05/07/2026
I know you probably thought approval was safety. You thought if people liked you, affirmed you, understood you, agreed with you, and stayed happy with you, then you could finally breathe. You thought their approval meant you were okay, accepted, wanted, valuable, and secure. So you learned how to perform. You learned how to adjust your personality, soften your truth, over-explain your choices, hide your needs, and become whatever version of yourself felt easiest for other people to approve of.
But freedom starts when approval stops being your god.

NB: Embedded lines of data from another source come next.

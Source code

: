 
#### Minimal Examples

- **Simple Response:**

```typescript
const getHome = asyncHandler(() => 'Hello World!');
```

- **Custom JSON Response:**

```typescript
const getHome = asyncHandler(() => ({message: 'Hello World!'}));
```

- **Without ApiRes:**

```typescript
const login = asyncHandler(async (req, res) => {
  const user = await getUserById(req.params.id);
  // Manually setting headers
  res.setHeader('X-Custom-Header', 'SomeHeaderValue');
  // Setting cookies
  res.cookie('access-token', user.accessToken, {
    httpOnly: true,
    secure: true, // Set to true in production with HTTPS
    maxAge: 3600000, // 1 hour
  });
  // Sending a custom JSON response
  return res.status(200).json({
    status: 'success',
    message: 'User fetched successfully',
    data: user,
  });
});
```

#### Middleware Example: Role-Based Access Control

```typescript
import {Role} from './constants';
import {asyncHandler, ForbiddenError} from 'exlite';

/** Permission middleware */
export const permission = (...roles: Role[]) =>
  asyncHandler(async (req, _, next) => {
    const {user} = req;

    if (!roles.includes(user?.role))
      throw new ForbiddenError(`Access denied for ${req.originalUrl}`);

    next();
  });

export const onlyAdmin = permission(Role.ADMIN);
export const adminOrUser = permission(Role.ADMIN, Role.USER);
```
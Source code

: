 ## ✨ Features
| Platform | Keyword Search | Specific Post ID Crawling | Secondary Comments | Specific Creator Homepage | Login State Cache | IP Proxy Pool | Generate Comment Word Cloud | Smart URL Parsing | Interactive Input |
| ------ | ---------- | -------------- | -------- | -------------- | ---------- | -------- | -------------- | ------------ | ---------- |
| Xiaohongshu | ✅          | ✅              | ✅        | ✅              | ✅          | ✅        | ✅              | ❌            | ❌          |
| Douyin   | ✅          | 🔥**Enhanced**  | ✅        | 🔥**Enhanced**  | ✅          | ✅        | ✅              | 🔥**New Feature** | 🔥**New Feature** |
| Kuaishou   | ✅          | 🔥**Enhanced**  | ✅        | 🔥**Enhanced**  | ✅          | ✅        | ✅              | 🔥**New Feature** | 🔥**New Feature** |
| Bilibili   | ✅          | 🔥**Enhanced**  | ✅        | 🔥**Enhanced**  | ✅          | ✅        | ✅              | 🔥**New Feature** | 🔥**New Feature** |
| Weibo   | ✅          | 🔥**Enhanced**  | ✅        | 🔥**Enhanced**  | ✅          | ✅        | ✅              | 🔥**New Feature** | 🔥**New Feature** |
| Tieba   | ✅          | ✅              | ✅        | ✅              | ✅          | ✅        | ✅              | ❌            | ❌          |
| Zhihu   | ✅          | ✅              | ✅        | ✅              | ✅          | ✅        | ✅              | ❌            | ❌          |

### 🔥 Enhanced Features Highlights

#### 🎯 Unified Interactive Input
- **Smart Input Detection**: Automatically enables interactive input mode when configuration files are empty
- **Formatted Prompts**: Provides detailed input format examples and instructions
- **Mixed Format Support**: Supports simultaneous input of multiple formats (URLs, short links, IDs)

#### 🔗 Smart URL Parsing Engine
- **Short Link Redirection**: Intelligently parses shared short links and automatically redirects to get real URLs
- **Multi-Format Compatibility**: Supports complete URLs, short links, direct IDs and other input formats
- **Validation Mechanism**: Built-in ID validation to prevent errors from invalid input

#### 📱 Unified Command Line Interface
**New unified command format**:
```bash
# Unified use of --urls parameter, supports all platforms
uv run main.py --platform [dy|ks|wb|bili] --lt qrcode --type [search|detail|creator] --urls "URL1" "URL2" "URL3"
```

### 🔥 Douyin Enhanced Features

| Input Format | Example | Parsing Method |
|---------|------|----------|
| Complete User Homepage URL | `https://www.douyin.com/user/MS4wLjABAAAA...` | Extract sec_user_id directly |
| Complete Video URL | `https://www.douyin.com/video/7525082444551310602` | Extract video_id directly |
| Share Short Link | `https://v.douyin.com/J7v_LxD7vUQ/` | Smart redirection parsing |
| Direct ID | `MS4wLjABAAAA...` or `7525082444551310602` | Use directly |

Because the moment approval becomes your god, people become your master. Their opinions start leading your decisions. Their reactions start shaping your obedience. Their disappointment starts silencing your voice. Their comfort starts becoming more important than your calling. And slowly, without even realizing it, you stop asking, “Lord, what are You saying?” and start asking, “What will they think?”
Scripture says, “For am I now seeking the approval of man, or of God? Or am I trying to please man? If I were still trying to please man, I would not be a servant of Christ.” — Galatians 1:10. Whew. Paul did not come to play Bible patty-cake with that one.
The truth is, people pleasing will always ask you to trade freedom for acceptance. It will promise you peace if you just stay agreeable, stay quiet, stay useful, stay small, stay easy, stay needed. But that kind of peace is not freedom. It is captivity with a smile on it.
Jesus did not die so you could live chained to everyone’s approval. He did not set you free so you could keep asking people for permission to be who He already called you to be. He did not give you truth so you could bury it under the fear of being misunderstood.
And yes, choosing freedom may disappoint people. It may confuse people who benefited from the version of you that had no boundaries. It may frustrate people who were comfortable with your silence. It may expose relationships that only worked when you were performing.
But their discomfort is not your prison sentence.
You are allowed to be free. You are allowed to be honest. You are allowed to be faithful without being liked by everyone. You are allowed to obey God without needing a standing ovation from people.
The goal was never approval. It was freedom.
So as this series closes, ask yourself: where have I made approval an idol? Where have I been more loyal to being liked than being led? Where is God inviting me to stop performing and start walking in the freedom Jesus already paid for?
Freedom starts when approval stops being your god.